POMPONIUS MELA, IULIUS SOLINUS, VIBIUS SEQUESTER, PUBLIUS VICTOR and DIONISIUS PERIEGETES.

HANDSOME CONTEMPORARY MOROCCO

POMPONIUS MELA, IULIUS SOLINUS, VIBIUS SEQUESTER, PUBLIUS VICTOR and DIONISIUS PERIEGETES. De situ orbis (…) Polihistor (…) Itinerarium antonini (…) De fluminibus (…) De regionibus urbis romae (…) De situ orbis Prisciano interprete

Venezia, Aldo Manuzio and Andrea Torresano, 1518

£11,000.00

8vo, six parts in one, separate half-titles, ff. 233 (iii). Italic letter, Aldine device to t-p and verso of last. Light fingermarks to lower blank outer corner of t-p and to blank margins of a couple of ll., small ink smudge to one fol., very light waterstain to upper blank corner of three gatherings, slight yellowing to a few ll. A very good copy in contemporary morocco, covers double blind ruled to a panel design, inner border with blind ropework tools, two arabesque ornaments, spine with raised bands, blind cross-hatched decoration in compartments, missing ties. Early ms. autographs “Frachet” to front paste-down, occasional contemporary Latin marginalia mainly to first part. Old paper label to head of spine ‘510’.

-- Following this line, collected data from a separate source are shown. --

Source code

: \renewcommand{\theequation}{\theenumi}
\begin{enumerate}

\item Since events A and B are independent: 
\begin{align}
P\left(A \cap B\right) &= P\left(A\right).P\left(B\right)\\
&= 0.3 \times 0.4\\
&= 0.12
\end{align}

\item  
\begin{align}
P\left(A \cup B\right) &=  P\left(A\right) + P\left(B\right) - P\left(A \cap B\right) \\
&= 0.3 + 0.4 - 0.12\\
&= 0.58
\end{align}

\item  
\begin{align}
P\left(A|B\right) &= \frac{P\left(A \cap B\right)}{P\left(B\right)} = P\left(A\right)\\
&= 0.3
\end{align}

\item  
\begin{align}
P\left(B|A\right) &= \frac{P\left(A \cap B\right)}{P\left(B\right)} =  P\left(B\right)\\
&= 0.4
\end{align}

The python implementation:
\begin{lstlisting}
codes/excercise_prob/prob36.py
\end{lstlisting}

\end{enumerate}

Attractive copy of this Aldine collection of classical works on geography, in a lovely, very well-preserved contemporary northern-Italian binding. The arabesque ornaments on the covers of the volume, and their variations, were predominantly used in Venice at the beginning of the 16th century (See Needham 35; De Marinis 1797bis, 1921), but they also appear on Milanese bindings (combined with ropework border: see Davis III, 244; bound for Jean Grolier: Needham 41). Ropework decorations are typical of northern Italy, but the ornate border on this binding is a particularly intricate and fine example. 

Pomponius Mela (d. c. 45) was the first Roman geographer and his ‘De situs orbis’ is the earliest preserved treatise on geography in Latin. “Though the work was largely a borrowing from Greek sources (…), it was unique among the ancient geographies in that it divided the Earth, which Mela placed at the centre of the universe, into five zones: a northern frigid zone, a northern temperate zone, a torrid zone, a southern temperate zone, and a southern frigid zone.” (Encyclopedia Britannica). The treatise focuses on the known world, outlining a journey across North Africa, Asia and finally Europe. The contemporary marginalia to this work are interesting: a reader corrected the spelling of several geographical names and annotated different readings on the basis of other sources such as Strabo and Ptolemy. ‘Polihistor’ is by the grammarian Julius Solinus (c. 210-258). Also known as ‘De mirabilibus mundi’, ‘On the wonders of the world’, this is an influential compilation – largely drawing from Mela, Pliny and Suetonius – of the most curious facts concerning the peoples, regions, plants and animals of the world, beginning from Rome and moving on to the Mediterranean, northern Africa, Near East and India.

‘Itinerarium Antonini’, by an unknown author, can be described as a ‘road map’ of the Roman Empire in the III century AD, containing a register of all the stations along the major roads and their distances. This is followed by Vibius Sequester’s alphabetical list of geographical names mentioned by Latin poets (Virgil, Ovid, Lucan and Silius Italicus), comprising rivers, springs, lakes, forests, marshes, mountains and peoples. ‘De regionibus Urbis Romae” is a brief list of all the important buildings, streets and bridges that can be found in different areas of Rome, spuriously attributed to a fictitious Publius Victor. Last in the collection is a Latin verse translation of Dionysius Periegetes’ ‘Description of the world’, by the grammarian Priscian. This collection was edited Aldus’ brother-in-law, Gian Francesco Torresani d’Asola (c. 1498-1558).

 

USTC 841939; EDIT 16 CNCE 46864; Adams M1053; BM STC It. C16, p. 432; Graesse V, p. 401; Brunet IV, p. 800; Renouard Alde 83:6.